There are many literature reports on methods for synthesizing levocarnitine, such as: the method comprises the steps of reacting epichlorohydrin with trimethylamine to obtain racemic chlorohydrin, resolving the racemic chlorohydrin with L-tartaric acid to obtain an S-configuration intermediate (formula E), replacing chloride with sodium cyanide or potassium cyanide to generate nitrile, and finally carrying out acidic hydrolysis to obtain L-carnitine (formula G). The synthesis route one is as follows:
at present, the medicine industry takes 4-chloroacetoacetic acid ethyl ester as a raw material (formula A), chiral pure (R) -4-chloro-3-hydroxybutyric acid ethyl ester (formula H) is obtained through chemical or biological asymmetric catalytic hydrogenation, the intermediate is subjected to ammoniation and hydrolysis in an aqueous solution of trimethylamine strong base to obtain the levocarnitine (formula G), and a synthesis route II is shown as follows:
we found a new impurity 3-ethoxy-4-trimethylammonium-2-butenoic acid salt (formula B) which was not reported in the literature before in the course of studying the quality of levocarnitine bulk drug using route two:
the discovery is significant for formulating a more scientific and reasonable quality standard of the levocarnitine and guaranteeing the medication safety.

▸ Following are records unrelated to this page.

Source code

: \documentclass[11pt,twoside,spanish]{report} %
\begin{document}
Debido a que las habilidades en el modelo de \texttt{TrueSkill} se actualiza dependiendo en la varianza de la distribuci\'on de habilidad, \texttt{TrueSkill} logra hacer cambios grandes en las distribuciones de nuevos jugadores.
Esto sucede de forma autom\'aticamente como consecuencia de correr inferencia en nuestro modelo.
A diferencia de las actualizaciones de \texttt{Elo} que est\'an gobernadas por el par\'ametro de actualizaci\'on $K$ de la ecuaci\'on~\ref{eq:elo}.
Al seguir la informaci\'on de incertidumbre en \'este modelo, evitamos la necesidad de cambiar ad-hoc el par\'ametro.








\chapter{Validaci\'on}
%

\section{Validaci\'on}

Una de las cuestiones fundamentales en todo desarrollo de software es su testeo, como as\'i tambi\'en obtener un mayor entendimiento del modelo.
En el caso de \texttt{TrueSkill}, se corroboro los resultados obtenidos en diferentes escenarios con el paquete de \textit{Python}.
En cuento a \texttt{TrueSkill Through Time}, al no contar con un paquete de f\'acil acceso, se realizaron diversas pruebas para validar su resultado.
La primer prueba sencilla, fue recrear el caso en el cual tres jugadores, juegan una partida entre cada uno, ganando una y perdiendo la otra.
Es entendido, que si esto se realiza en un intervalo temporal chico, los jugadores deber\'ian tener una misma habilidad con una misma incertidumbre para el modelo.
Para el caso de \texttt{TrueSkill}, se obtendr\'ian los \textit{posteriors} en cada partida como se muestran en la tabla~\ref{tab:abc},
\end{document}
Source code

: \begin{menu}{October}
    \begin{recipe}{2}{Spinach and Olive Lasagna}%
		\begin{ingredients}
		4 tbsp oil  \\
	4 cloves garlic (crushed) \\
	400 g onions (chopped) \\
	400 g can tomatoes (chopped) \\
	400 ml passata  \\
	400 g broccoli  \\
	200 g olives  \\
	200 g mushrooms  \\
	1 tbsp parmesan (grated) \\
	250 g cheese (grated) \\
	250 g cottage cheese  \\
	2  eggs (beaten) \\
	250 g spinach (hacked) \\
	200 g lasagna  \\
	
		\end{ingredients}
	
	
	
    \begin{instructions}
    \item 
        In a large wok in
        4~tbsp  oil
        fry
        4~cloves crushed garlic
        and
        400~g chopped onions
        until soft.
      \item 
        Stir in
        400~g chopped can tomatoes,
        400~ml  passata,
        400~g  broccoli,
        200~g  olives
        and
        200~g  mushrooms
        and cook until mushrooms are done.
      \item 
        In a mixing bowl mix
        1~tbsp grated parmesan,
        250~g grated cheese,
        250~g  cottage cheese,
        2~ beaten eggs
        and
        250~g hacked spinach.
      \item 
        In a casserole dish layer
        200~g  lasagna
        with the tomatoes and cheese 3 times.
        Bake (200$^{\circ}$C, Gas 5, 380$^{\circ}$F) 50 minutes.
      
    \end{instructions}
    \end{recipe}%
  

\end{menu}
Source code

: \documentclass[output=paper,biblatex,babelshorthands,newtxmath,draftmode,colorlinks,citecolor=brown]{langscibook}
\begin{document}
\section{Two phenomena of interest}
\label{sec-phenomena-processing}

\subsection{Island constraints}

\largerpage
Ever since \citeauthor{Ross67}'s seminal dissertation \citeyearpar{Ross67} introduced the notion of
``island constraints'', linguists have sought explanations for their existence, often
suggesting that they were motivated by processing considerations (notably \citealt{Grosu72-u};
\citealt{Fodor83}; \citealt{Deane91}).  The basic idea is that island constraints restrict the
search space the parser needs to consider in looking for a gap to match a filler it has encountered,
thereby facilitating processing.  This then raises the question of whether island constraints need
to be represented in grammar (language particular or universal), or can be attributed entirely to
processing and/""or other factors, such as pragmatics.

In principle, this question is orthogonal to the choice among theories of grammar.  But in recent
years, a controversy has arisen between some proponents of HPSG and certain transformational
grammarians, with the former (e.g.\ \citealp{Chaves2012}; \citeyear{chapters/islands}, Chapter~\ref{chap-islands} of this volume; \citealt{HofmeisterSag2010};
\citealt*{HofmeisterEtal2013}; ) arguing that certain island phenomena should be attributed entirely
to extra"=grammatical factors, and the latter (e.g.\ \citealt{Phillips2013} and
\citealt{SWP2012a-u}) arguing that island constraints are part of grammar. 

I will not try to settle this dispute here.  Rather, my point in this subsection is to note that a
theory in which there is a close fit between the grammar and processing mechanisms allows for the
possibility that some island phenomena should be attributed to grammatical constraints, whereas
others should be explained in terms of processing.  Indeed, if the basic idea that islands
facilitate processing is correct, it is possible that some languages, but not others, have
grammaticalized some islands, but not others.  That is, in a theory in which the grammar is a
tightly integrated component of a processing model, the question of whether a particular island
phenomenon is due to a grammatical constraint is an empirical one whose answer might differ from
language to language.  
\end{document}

After confirming its structure by means of analysis such as nuclear magnetism, mass spectrometry, etc., it is presumed that its production is introduced by the related impurity ethyl 4-chloro-3-ethoxybutenoate (formula K) in the starting material ethyl 4-chloroacetoacetate (formula a): industrially, 4-chloro-3-oxobutanoyl chloride (formula I) is produced from diketene as a raw material by introducing chlorine gas into methylene dichloride at a low temperature, and a small amount of alkenyl chloride (formula J) is produced due to an enol tautomerism structure. And reacting the formula I and the formula J with ethanol to obtain the 4-chloroacetoacetic acid ethyl ester (formula A) serving as the initial raw material of the levocarnitine and the impurity formula K. The detection of the 4-chloroacetoacetic acid ethyl ester sold in the domestic market at present shows that the impurity type K content is about 0.1% -0.5%. In the preparation of levocarnitine using scheme II, formula K is further substituted with trimethylamine and hydrolyzed under the action of sodium hydroxide to yield the above-mentioned levocarnitine-related impurity formula B.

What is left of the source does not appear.